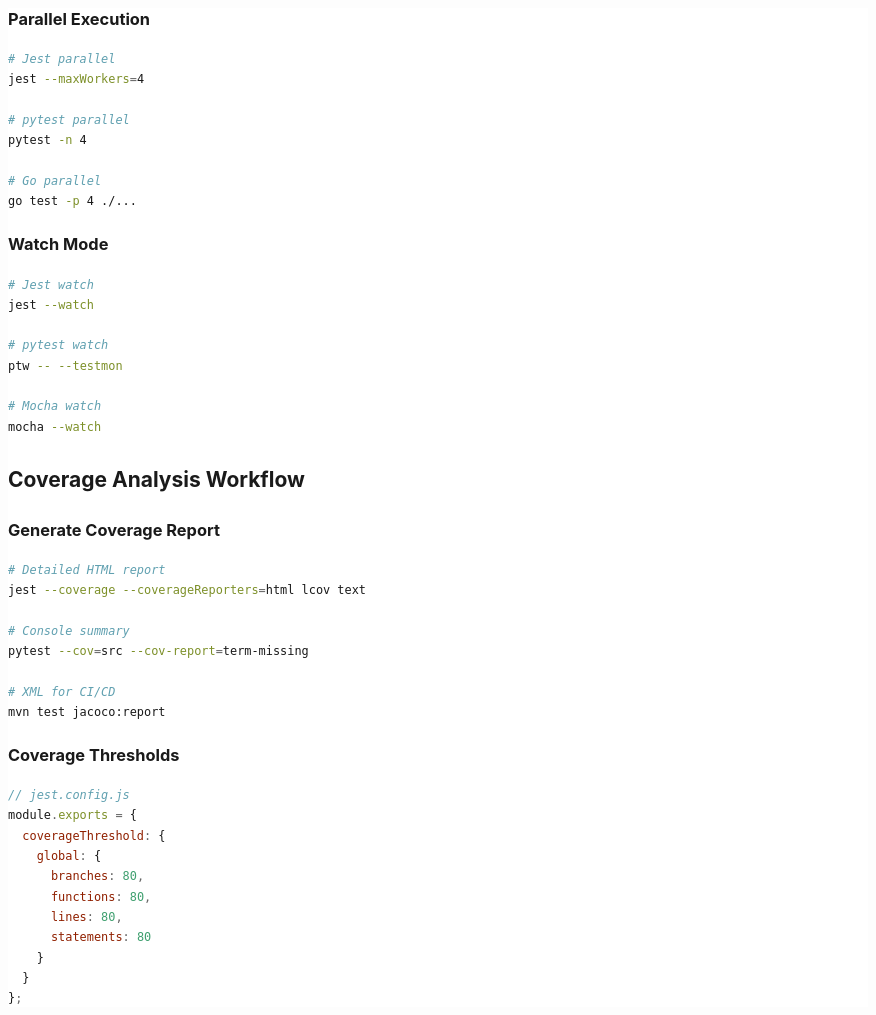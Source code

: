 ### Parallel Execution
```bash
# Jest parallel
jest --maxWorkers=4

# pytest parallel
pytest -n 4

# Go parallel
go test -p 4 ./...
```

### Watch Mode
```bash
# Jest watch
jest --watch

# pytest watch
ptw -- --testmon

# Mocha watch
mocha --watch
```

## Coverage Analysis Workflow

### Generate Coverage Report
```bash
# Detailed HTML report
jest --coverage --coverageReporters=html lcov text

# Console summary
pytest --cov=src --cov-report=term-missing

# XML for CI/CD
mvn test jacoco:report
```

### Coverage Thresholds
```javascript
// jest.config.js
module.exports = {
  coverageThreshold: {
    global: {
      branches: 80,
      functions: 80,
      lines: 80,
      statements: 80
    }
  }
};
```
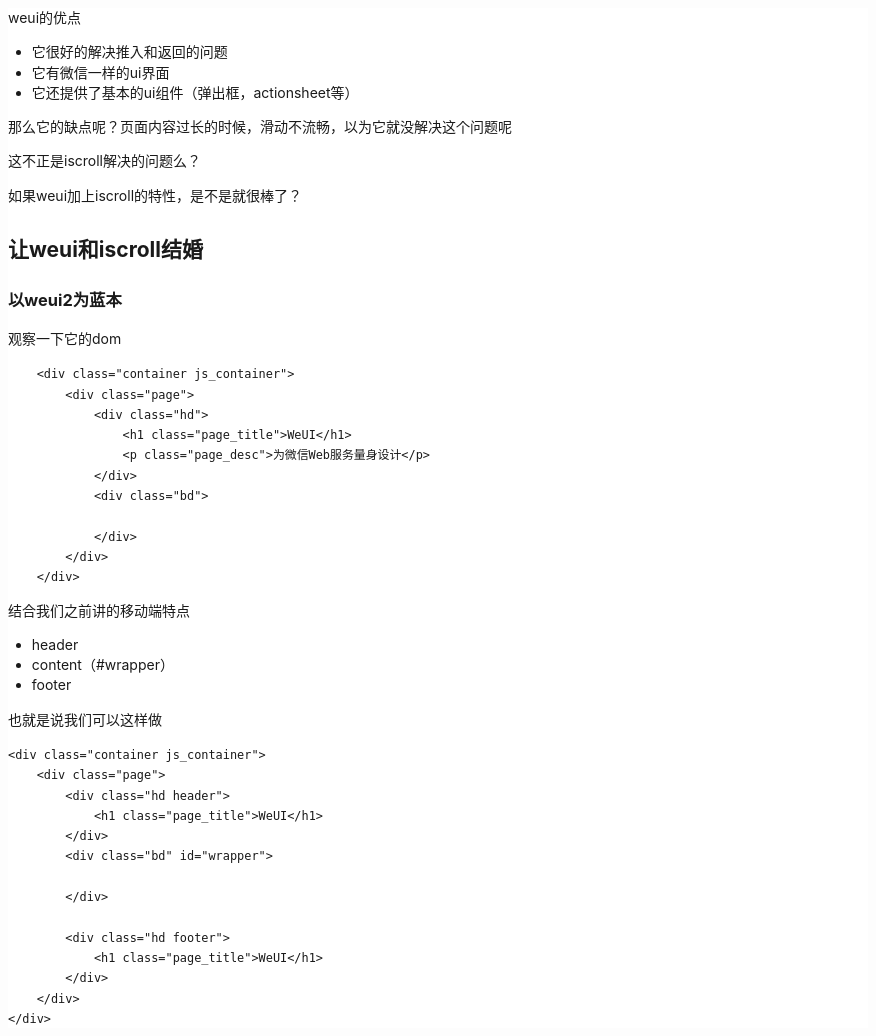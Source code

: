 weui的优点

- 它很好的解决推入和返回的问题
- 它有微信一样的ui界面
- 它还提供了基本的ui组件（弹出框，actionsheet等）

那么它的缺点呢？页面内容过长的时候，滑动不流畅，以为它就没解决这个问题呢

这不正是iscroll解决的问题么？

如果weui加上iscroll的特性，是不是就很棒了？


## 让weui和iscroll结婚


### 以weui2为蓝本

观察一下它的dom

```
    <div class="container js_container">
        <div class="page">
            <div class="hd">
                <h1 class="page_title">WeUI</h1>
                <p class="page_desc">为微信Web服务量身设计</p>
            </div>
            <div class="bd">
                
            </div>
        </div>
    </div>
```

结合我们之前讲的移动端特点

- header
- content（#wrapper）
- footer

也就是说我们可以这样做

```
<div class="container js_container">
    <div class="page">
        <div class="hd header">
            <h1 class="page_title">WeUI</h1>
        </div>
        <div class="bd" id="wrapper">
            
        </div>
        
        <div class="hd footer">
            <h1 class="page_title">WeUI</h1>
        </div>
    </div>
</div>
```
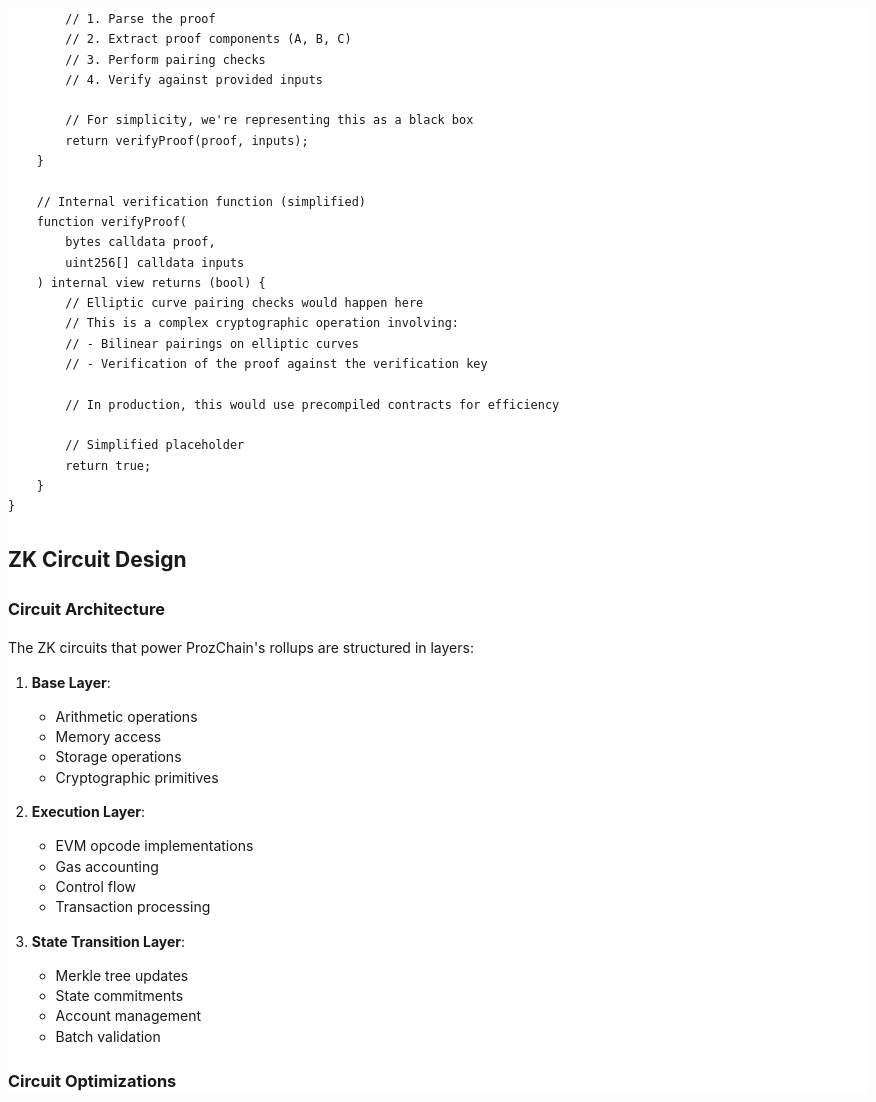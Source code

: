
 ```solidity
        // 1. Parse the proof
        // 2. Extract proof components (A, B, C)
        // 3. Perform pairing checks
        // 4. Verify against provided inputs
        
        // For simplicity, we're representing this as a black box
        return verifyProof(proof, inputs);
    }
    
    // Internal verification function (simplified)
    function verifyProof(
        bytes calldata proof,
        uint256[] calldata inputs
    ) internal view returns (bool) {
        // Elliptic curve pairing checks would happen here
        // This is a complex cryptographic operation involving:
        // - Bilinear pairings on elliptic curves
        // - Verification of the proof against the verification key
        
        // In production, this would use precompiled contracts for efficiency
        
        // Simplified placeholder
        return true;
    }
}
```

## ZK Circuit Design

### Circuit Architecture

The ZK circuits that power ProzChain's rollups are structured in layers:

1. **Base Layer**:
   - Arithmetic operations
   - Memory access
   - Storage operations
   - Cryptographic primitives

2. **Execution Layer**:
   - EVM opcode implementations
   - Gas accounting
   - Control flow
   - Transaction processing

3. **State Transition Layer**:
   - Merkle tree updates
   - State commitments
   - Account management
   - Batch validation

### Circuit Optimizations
--
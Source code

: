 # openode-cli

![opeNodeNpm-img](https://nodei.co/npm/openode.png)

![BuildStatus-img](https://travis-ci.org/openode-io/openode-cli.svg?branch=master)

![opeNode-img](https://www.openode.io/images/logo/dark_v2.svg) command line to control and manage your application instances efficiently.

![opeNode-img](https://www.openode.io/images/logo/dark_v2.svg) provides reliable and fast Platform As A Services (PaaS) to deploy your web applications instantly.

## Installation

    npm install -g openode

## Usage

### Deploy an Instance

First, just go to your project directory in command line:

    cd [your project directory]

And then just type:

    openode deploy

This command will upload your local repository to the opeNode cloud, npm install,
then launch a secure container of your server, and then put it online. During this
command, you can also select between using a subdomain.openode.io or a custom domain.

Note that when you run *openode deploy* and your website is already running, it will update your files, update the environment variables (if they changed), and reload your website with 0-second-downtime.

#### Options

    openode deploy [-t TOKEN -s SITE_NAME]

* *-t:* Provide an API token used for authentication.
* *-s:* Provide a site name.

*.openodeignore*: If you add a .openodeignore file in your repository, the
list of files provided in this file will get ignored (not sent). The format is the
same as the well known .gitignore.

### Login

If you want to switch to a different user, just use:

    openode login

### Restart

* TASK GOAL
Within the entries above, work out how many lines contain the word "command". The number alone is the answer.

* SOLUTION TO THIS EXERCISE
4